[asterisk-users] Centos kernel 34 vs. 42?
Bryan J. Smith
b.j.smith at ieee.org
Sat Oct 14 02:48:20 MST 2006
From: Remco Barendse
> Possibly, but I would have to start worrying about
> kernel configs, compiling the lot and solving the
> problem of the box no longer being able to boot the kernel :)
You'd be better off starting with a Fedora kernel. Unfortunately RHEL/CentOS 4 is based on Fedora Core 3 which has been tagged legacy for quite some time now. The last kernel version was around 2.6.13 or so IIRC. And trying to go with a Fedora Core 5, 6 Test or Development (aka Rawhide) might not build because GCC has been upgraded to 4.0/4.1 from 3.4.
> I looked for CentOS repo's but cannot find one
> that will throw a plain vanilla kernel my way.
And you're not likely to find one. RHEL/CentOS is based on a set kernel version with minimal changes, backporting required fixes/security updates only as necessary. Red Hat's focus with RHEL is 7 years of SLAs with no ABI changes, period - unlike Fedora Core (or Red Hat Linux before it for that matter - which did co-exist with RHEL for 2 years before the trademark change).

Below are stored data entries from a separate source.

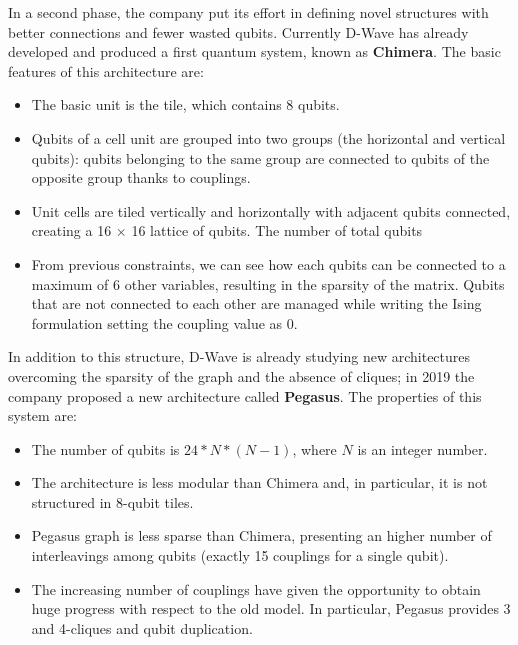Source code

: In a second phase, the company put its effort in defining novel structures with better connections and fewer wasted qubits. Currently D-Wave has already developed and produced a first quantum system, known as \textbf{Chimera}. The basic features of this architecture are:

\begin{itemize}
    \item The basic unit is the tile, which contains 8 qubits.
    \item Qubits of a cell unit are grouped into two groups (the horizontal and vertical qubits): qubits belonging to the same group are connected to qubits of the opposite group thanks to couplings.
    \item Unit cells are tiled vertically and horizontally with adjacent qubits connected, creating a 16 $\times$ 16 lattice of qubits. The number of total qubits 
    \item From previous constraints, we can see how each qubits can be connected to a maximum of 6 other variables, resulting in the sparsity of the matrix. Qubits that are not connected to each other are managed while writing the Ising formulation setting the coupling value as 0.
\end{itemize}

In addition to this structure, D-Wave is already studying new architectures overcoming the sparsity of the graph and the absence of cliques; in 2019 the company proposed a new architecture called \textbf{Pegasus}. The properties of this system are:

\begin{itemize}
    \item The number of qubits is $24*N*(N-1)$, where $N$ is an integer number.
    \item The architecture is less modular than Chimera and, in particular, it is not structured in 8-qubit tiles.
    \item Pegasus graph is less sparse than Chimera, presenting an higher number of interleavings among qubits (exactly 15 couplings for a single qubit).
    \item The increasing number of couplings have given the opportunity to obtain huge progress with respect to the old model. In particular, Pegasus provides 3 and 4-cliques and qubit duplication.
\end{itemize}

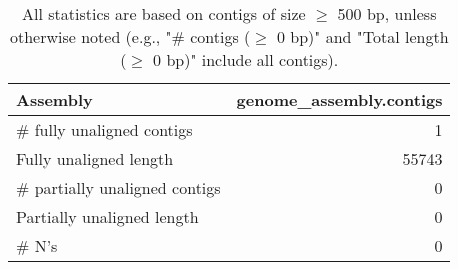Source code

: \documentclass[12pt,a4paper]{article}
\begin{document}
\begin{table}[ht]
\begin{center}
\caption{All statistics are based on contigs of size $\geq$ 500 bp, unless otherwise noted (e.g., "\# contigs ($\geq$ 0 bp)" and "Total length ($\geq$ 0 bp)" include all contigs).}
\begin{tabular}{|l*{1}{|r}|}
\hline
Assembly & genome\_assembly.contigs \\ \hline
\# fully unaligned contigs & 1 \\ \hline
Fully unaligned length & 55743 \\ \hline
\# partially unaligned contigs & 0 \\ \hline
Partially unaligned length & 0 \\ \hline
\# N's & 0 \\ \hline
\end{tabular}
\end{center}
\end{table}
\end{document}
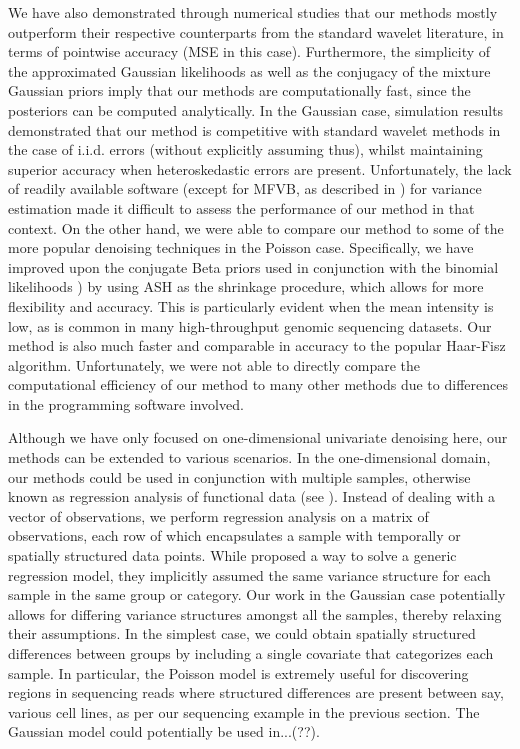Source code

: \documentclass[12pt]{article}
\begin{document}
We have also demonstrated through numerical studies that our methods mostly outperform their respective counterparts from the standard wavelet literature, in terms of pointwise accuracy (MSE in this case). Furthermore, the simplicity of the approximated Gaussian likelihoods as well as the conjugacy of the mixture Gaussian priors imply that our methods are computationally fast, since the posteriors can be computed analytically. In the Gaussian case, simulation results demonstrated that our method is competitive with standard wavelet methods in the case of i.i.d. errors (without explicitly assuming thus), whilst maintaining superior accuracy when heteroskedastic errors are present. Unfortunately, the lack of readily available software (except for MFVB, as described in \cite{Menictas2015Variational}) for variance estimation made it difficult to assess the performance of our method in that context. On the other hand, we were able to compare our method to some of the more popular denoising techniques in the Poisson case. Specifically, we have improved upon the conjugate Beta priors used in conjunction with the binomial likelihoods \cite{Kolaczyk1999Bayesian}) by using ASH as the shrinkage procedure, which allows for more flexibility and accuracy. This is particularly evident when the mean intensity is low, as is common in many high-throughput genomic sequencing datasets. Our method is also much faster and comparable in accuracy to the popular Haar-Fisz algorithm. Unfortunately, we were not able to directly compare the computational efficiency of our method to many other methods due to differences in the programming software involved.

Although we have only focused on one-dimensional univariate denoising here, our methods can be extended to various scenarios. In the one-dimensional domain, our methods could be used in conjunction with multiple samples, otherwise known as regression analysis of functional data (see \cite{Morris2006Waveletbased}). Instead of dealing with a vector of observations, we perform regression analysis on a matrix of observations, each row of which encapsulates a sample with temporally or spatially structured data points. While \cite{Morris2006Waveletbased} proposed a way to solve a generic regression model, they implicitly assumed the same variance structure for each sample in the same group or category. Our work in the Gaussian case potentially allows for differing variance structures amongst all the samples, thereby relaxing their assumptions. In the simplest case, we could obtain spatially structured differences between groups by including a single covariate that categorizes each sample. In particular, the Poisson model is extremely useful for discovering regions in sequencing reads where structured differences are present between say, various cell lines, as per our sequencing example in the previous section. The Gaussian model could potentially be used in...(??).
\end{document}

> There's only a centos plus kernel but these are
> basically the same as the original kernels just with
> some filesystems enabled.
As I hinted above, the changes are just significant enough that Red Hat only backports, to the anal power when it comes to RHEL. And although Fedora Core/Development would be a "good start" for an updated kernel (far vanilla where countless things would break), there is so much that has changed in the toolchain and user-space of Fedora Core 4-6 that offers a 2.6.16+ release that many people probably haven't bothered. Especially since most people run RHEL/CentOS for its longevity and unchanging ABI/backports approach to an almost anal-level.